WHAT THE TASK REQUIRES:
Below are some records; quote exactly the lines from the one that contains "这是一个用于记录工作中和学习中遇到的软件开发相关的知识、内容、方法和技巧的仓库。" through the one that contains "Git is a free", inclusive, and no others.

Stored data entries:
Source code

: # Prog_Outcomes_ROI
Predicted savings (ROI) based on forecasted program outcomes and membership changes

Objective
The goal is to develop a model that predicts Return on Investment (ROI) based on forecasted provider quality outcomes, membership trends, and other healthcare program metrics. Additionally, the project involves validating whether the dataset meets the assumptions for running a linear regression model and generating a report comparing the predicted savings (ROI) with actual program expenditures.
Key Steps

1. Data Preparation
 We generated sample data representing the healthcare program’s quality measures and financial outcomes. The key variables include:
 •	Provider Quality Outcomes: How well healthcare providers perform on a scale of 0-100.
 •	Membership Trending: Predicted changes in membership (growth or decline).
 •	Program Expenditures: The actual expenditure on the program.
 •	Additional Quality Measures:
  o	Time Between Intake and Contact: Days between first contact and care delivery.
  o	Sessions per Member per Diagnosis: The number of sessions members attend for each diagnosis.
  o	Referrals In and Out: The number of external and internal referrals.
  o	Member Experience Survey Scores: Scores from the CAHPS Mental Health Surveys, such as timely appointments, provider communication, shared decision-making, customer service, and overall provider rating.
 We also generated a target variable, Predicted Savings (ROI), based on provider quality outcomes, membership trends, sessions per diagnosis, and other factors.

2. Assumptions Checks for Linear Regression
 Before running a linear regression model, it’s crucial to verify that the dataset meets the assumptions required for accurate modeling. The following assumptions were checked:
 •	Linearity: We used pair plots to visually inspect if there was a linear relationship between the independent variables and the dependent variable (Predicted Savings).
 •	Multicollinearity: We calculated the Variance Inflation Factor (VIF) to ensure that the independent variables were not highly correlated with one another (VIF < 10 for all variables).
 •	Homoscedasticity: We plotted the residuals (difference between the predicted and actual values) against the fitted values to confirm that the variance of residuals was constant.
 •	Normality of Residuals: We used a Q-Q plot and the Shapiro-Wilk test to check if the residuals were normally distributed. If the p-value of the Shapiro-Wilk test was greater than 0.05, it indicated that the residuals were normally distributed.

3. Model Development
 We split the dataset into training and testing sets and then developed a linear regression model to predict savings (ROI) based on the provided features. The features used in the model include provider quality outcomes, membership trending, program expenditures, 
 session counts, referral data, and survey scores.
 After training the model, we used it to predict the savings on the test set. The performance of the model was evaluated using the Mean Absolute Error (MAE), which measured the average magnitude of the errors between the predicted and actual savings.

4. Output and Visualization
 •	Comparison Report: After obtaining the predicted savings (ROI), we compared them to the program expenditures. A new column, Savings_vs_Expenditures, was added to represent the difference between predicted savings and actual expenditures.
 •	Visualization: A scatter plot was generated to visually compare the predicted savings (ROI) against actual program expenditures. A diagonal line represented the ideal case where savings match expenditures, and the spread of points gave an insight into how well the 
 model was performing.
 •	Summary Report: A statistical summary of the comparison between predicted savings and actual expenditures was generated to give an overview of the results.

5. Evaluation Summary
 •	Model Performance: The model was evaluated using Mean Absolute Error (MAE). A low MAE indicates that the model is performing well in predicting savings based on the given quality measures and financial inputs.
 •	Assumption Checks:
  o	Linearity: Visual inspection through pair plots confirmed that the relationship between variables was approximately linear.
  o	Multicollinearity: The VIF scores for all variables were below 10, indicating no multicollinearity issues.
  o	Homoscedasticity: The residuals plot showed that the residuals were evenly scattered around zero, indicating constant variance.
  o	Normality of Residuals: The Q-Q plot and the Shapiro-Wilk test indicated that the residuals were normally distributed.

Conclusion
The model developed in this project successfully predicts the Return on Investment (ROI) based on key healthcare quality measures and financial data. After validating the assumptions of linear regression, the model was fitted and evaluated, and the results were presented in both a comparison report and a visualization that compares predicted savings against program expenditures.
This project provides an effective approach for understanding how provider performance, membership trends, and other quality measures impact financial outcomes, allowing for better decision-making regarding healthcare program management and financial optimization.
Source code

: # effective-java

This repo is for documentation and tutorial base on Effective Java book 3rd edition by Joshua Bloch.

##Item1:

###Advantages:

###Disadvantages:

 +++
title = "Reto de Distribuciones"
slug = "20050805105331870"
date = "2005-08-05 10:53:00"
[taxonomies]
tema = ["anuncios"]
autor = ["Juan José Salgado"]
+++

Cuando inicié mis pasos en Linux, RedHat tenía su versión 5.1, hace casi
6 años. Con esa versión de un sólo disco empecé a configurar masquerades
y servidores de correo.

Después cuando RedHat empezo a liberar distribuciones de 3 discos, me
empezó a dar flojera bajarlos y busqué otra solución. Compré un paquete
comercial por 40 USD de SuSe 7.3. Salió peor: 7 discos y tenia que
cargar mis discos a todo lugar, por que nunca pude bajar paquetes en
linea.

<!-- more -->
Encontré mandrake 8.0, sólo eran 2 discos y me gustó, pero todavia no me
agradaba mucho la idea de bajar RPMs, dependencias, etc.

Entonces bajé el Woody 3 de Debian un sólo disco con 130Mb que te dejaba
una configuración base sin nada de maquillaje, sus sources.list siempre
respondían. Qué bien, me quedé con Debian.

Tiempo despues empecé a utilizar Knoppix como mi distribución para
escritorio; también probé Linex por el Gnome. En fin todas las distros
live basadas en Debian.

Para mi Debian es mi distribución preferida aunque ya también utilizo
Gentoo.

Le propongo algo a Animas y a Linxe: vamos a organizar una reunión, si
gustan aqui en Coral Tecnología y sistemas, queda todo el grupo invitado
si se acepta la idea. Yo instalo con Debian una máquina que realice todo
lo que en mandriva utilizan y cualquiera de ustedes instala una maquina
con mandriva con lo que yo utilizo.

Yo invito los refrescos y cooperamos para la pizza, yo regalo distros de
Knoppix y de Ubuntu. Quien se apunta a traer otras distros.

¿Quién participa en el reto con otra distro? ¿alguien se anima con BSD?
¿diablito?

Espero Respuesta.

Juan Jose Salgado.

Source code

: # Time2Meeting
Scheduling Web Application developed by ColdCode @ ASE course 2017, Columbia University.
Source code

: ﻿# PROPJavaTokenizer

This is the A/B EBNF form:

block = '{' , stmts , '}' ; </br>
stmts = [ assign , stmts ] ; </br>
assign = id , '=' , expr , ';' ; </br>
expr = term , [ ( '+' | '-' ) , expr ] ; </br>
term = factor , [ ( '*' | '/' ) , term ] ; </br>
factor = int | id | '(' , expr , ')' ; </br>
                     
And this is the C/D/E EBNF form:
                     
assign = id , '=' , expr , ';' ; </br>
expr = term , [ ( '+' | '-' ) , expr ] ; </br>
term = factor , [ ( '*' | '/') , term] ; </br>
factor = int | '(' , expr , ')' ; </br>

---

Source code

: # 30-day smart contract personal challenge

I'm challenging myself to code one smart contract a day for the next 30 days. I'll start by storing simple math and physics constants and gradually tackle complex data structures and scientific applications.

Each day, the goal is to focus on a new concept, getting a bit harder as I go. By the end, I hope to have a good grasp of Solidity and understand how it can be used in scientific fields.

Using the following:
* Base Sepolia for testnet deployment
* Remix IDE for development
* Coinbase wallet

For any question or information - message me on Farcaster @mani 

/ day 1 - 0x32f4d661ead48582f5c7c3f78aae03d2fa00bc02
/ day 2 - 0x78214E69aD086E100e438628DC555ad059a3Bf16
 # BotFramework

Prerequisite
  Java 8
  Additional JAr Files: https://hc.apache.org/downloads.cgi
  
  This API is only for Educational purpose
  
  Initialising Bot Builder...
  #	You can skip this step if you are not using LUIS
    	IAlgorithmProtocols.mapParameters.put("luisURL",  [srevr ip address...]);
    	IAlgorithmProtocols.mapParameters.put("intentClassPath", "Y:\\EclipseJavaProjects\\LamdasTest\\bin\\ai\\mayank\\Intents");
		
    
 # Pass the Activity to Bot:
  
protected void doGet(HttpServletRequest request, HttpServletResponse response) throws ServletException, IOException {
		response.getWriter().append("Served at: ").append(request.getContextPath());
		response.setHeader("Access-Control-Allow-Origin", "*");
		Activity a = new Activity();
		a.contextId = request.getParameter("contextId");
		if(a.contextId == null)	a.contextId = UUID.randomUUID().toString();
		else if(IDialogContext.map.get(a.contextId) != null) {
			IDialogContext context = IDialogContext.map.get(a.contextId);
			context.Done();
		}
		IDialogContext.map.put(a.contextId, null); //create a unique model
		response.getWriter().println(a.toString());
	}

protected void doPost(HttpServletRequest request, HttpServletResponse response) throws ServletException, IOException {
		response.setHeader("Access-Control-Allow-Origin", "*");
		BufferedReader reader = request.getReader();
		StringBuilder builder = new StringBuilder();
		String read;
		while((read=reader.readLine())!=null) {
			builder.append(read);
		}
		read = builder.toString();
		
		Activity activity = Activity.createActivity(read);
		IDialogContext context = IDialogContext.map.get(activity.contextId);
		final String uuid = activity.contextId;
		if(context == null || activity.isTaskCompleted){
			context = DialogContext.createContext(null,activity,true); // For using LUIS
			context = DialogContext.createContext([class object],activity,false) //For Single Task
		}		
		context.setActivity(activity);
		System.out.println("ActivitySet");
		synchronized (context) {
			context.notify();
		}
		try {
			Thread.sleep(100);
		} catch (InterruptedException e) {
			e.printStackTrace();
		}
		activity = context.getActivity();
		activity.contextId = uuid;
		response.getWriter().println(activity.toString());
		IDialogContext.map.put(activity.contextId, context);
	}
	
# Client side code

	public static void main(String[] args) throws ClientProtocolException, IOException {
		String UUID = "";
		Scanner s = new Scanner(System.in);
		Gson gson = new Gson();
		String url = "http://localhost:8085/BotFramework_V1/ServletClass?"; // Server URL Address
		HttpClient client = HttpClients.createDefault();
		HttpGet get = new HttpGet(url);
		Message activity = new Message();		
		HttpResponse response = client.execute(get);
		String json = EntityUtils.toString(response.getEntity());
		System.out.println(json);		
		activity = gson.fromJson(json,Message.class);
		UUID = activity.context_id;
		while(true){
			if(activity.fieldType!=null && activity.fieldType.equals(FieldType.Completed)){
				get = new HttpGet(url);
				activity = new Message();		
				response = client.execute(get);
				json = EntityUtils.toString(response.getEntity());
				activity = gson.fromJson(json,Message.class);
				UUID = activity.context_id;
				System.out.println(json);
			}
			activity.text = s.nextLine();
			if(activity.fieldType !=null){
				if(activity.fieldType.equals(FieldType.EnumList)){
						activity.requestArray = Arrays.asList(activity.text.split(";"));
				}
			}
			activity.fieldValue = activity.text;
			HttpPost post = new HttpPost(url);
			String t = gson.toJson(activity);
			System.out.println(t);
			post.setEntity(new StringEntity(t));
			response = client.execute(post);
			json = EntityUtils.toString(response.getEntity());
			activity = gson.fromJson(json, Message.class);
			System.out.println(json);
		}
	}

--

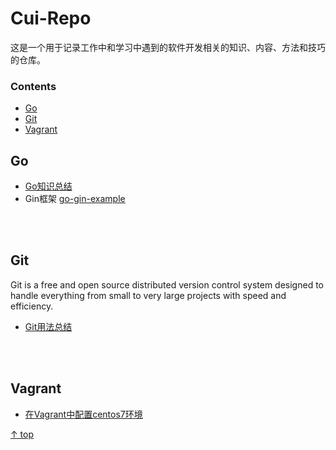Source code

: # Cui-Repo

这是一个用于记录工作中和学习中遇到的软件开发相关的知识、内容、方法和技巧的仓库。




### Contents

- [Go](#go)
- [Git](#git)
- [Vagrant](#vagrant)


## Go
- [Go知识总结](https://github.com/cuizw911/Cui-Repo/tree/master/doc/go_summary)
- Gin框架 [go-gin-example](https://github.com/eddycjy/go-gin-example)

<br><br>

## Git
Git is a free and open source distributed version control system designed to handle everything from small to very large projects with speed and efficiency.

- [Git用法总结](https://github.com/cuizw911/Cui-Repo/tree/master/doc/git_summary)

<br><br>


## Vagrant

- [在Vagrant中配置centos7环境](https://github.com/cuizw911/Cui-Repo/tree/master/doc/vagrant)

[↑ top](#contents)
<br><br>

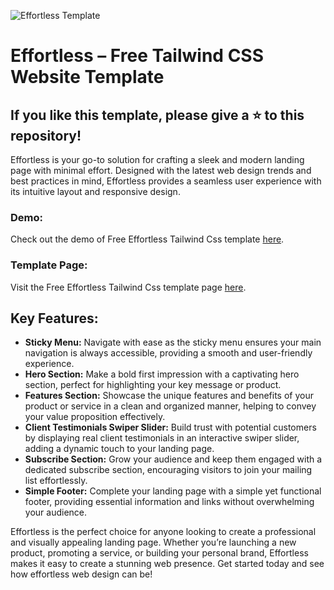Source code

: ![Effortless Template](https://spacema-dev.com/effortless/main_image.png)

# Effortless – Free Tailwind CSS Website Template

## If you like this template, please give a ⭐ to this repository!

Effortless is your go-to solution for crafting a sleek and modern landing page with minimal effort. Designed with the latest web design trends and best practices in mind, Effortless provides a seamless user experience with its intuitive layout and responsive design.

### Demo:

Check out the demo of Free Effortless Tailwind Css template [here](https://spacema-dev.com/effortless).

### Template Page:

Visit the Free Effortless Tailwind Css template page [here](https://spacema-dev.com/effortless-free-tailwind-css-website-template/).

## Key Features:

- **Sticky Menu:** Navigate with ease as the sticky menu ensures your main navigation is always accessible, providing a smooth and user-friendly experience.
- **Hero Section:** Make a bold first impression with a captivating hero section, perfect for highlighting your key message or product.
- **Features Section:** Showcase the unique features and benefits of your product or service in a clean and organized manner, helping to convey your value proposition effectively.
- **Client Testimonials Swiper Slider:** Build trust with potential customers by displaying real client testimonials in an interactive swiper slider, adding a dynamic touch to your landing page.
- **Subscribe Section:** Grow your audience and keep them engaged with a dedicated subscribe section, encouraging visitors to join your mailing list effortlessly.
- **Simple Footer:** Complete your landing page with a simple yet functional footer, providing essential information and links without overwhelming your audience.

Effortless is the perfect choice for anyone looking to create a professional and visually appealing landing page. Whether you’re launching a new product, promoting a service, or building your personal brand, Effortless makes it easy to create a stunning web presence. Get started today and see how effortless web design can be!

REPLY:
这是一个用于记录工作中和学习中遇到的软件开发相关的知识、内容、方法和技巧的仓库。




### Contents

- [Go](#go)
- [Git](#git)
- [Vagrant](#vagrant)


## Go
- [Go知识总结](https://github.com/cuizw911/Cui-Repo/tree/master/doc/go_summary)
- Gin框架 [go-gin-example](https://github.com/eddycjy/go-gin-example)

<br><br>

## Git
Git is a free and open source distributed version control system designed to handle everything from small to very large projects with speed and efficiency.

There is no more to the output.